The Effects Of Synthetic Asic1a Peptide On Glial Proliferation

Increased activity of large conductance calcium and voltage‐activated potassium (BK) channels has been shown to accelerate glial proliferation. Our previous studies indicate that Acid Sensing Ion channels (ASICs) inhibit BK at physiological pH levels, and that this inhibition can be relieved at acidic pH. Both normal glia and glioma express BK and ASIC channels. We hypothesized that ASIC‐BK interaction at normal pH would inhibit glial growth, and that a drop in extracellular pH would accelerate the cell proliferation through endogenous pH‐dependent regulation of BK channel activity by ASICs. Mouse glia from wild type (wt) and ASIC1 knockout (ko) mice were grown at normal pH 7.4 and in more acidic pH 7.0. Lowering extracellular pH increased glial proliferation in wt. However, the pH‐dependent regulation of glial growth is lost in ASIC1a knockout glia. A BK channel blocker charybdotoxin (CTX) inhibited glial growth at both pH 7.4 and 7.0, in wt and ko. To further examine ASIC1a and glial proliferation, a wild type peptide (with a similar amino acid sequence to ASIC1a's toxin‐like domain) and a mutant peptide (arginine and lysine important for BK inhibition were mutated to alanine) were designed.
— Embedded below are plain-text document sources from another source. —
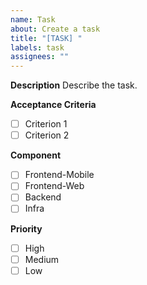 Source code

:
 ```yaml
---
name: Task
about: Create a task
title: "[TASK] "
labels: task
assignees: ""
---
```


**Description**
Describe the task.

**Acceptance Criteria**

- [ ] Criterion 1
- [ ] Criterion 2

**Component**

- [ ] Frontend-Mobile
- [ ] Frontend-Web
- [ ] Backend
- [ ] Infra

**Priority**

- [ ] High
- [ ] Medium
- [ ] Low
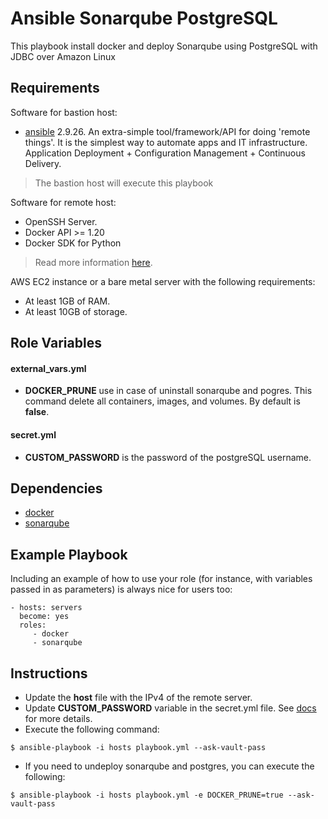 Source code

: Ansible Sonarqube PostgreSQL
=========
This playbook install docker and deploy Sonarqube using PostgreSQL with JDBC over Amazon Linux

Requirements
------------

Software for bastion host:
* [ansible](https://www.ansible.com/) 2.9.26. An extra-simple tool/framework/API for doing 'remote things'.  It is the simplest way to automate apps and IT infrastructure.  Application Deployment + Configuration Management + Continuous Delivery.
> The bastion host will execute this playbook

Software for remote host:
* OpenSSH Server.
* Docker API >= 1.20
* Docker SDK for Python
> Read more information [here](https://docs.ansible.com/ansible/2.9/modules/docker_container_module.html).

AWS EC2 instance or a bare metal server with the following requirements:
* At least 1GB of RAM.
* At least 10GB of storage.

Role Variables
--------------

#### external_vars.yml
* **DOCKER_PRUNE** use in case of uninstall sonarqube and pogres. This command delete all containers, images, and volumes. By default is **false**.

#### secret.yml
* **CUSTOM_PASSWORD** is the password of the postgreSQL username.

Dependencies
------------

* [docker](roles/docker/README.md)
* [sonarqube](roles/sonarqube/README.md)

Example Playbook
----------------

Including an example of how to use your role (for instance, with variables passed in as parameters) is always nice for users too:

    - hosts: servers
      become: yes
      roles:
         - docker
         - sonarqube

Instructions
------------

* Update the **host** file with the IPv4 of the remote server.
* Update **CUSTOM_PASSWORD** variable in the secret.yml file. See [docs](docs/README.md) for more details.
* Execute the following command:
```
$ ansible-playbook -i hosts playbook.yml --ask-vault-pass
```

* If you need to undeploy sonarqube and postgres, you can execute the following:
```
$ ansible-playbook -i hosts playbook.yml -e DOCKER_PRUNE=true --ask-vault-pass
```
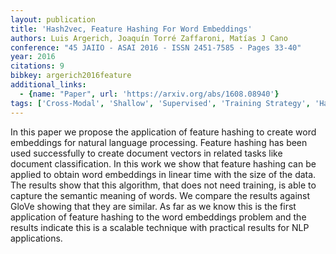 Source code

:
 ```yaml
---
layout: publication
title: 'Hash2vec, Feature Hashing For Word Embeddings'
authors: Luis Argerich, Joaquín Torré Zaffaroni, Matías J Cano
conference: "45 JAIIO - ASAI 2016 - ISSN 2451-7585 - Pages 33-40"
year: 2016
citations: 9
bibkey: argerich2016feature
additional_links:
  - {name: "Paper", url: 'https://arxiv.org/abs/1608.08940'}
tags: ['Cross-Modal', 'Shallow', 'Supervised', 'Training Strategy', 'Hashing', 'Applications']
---
```

In this paper we propose the application of feature hashing to create word
embeddings for natural language processing. Feature hashing has been used
successfully to create document vectors in related tasks like document
classification. In this work we show that feature hashing can be applied to
obtain word embeddings in linear time with the size of the data. The results
show that this algorithm, that does not need training, is able to capture the
semantic meaning of words. We compare the results against GloVe showing that
they are similar. As far as we know this is the first application of feature
hashing to the word embeddings problem and the results indicate this is a
scalable technique with practical results for NLP applications.
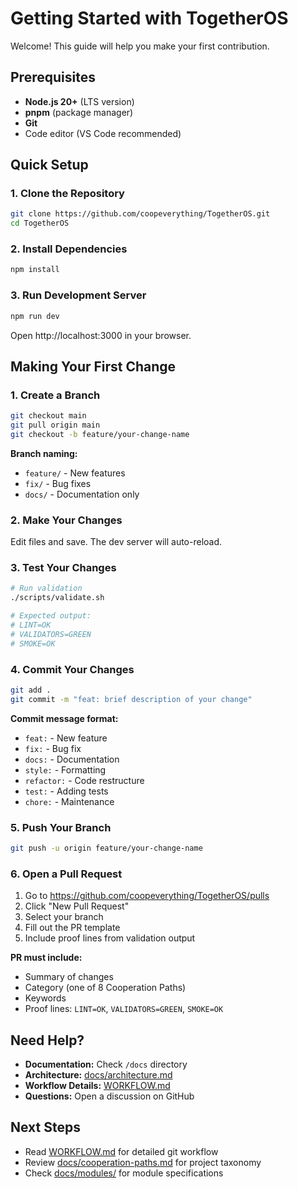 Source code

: # Getting Started with TogetherOS

Welcome! This guide will help you make your first contribution.

## Prerequisites

- **Node.js 20+** (LTS version)
- **pnpm** (package manager)
- **Git**
- Code editor (VS Code recommended)

## Quick Setup

### 1. Clone the Repository

```bash
git clone https://github.com/coopeverything/TogetherOS.git
cd TogetherOS
```

### 2. Install Dependencies

```bash
npm install
```

### 3. Run Development Server

```bash
npm run dev
```

Open http://localhost:3000 in your browser.

## Making Your First Change

### 1. Create a Branch

```bash
git checkout main
git pull origin main
git checkout -b feature/your-change-name
```

**Branch naming:**
- `feature/` - New features
- `fix/` - Bug fixes
- `docs/` - Documentation only

### 2. Make Your Changes

Edit files and save. The dev server will auto-reload.

### 3. Test Your Changes

```bash
# Run validation
./scripts/validate.sh

# Expected output:
# LINT=OK
# VALIDATORS=GREEN
# SMOKE=OK
```

### 4. Commit Your Changes

```bash
git add .
git commit -m "feat: brief description of your change"
```

**Commit message format:**
- `feat:` - New feature
- `fix:` - Bug fix
- `docs:` - Documentation
- `style:` - Formatting
- `refactor:` - Code restructure
- `test:` - Adding tests
- `chore:` - Maintenance

### 5. Push Your Branch

```bash
git push -u origin feature/your-change-name
```

### 6. Open a Pull Request

1. Go to https://github.com/coopeverything/TogetherOS/pulls
2. Click "New Pull Request"
3. Select your branch
4. Fill out the PR template
5. Include proof lines from validation output

**PR must include:**
- Summary of changes
- Category (one of 8 Cooperation Paths)
- Keywords
- Proof lines: `LINT=OK`, `VALIDATORS=GREEN`, `SMOKE=OK`

## Need Help?

- **Documentation:** Check `/docs` directory
- **Architecture:** [docs/architecture.md](.architecture.md)
- **Workflow Details:** [WORKFLOW.md](WORKFLOW.md)
- **Questions:** Open a discussion on GitHub

## Next Steps

- Read [WORKFLOW.md](WORKFLOW.md) for detailed git workflow
- Review [docs/cooperation-paths.md](.cooperation-paths.md) for project taxonomy
- Check [docs/modules/](../modules/) for module specifications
Cultured wild type glia were grown at pH 7.4 and 7.0, and in both conditions with either the wild type peptide or the mutant peptide. The synthetic wild type peptide treatment showed no significant change in proliferation. However, the glial growth in the presence of the mutant peptide doubled when compared to the control conditions. These results are consistent with the expected competition of the peptides with ASIC for interacting with BK. Since the mutant peptide does has no inhibit BK but presumably interacts with it at the same site as ASIC, it leads to increased BK activity and cell proliferation. This study is a step towards understanding the regulation of glial cell proliferation by ASIC‐BK channel interaction and our long term goal of developing novel approaches to treating gliomas. This work is supported by the R15 NIH grant to E.P.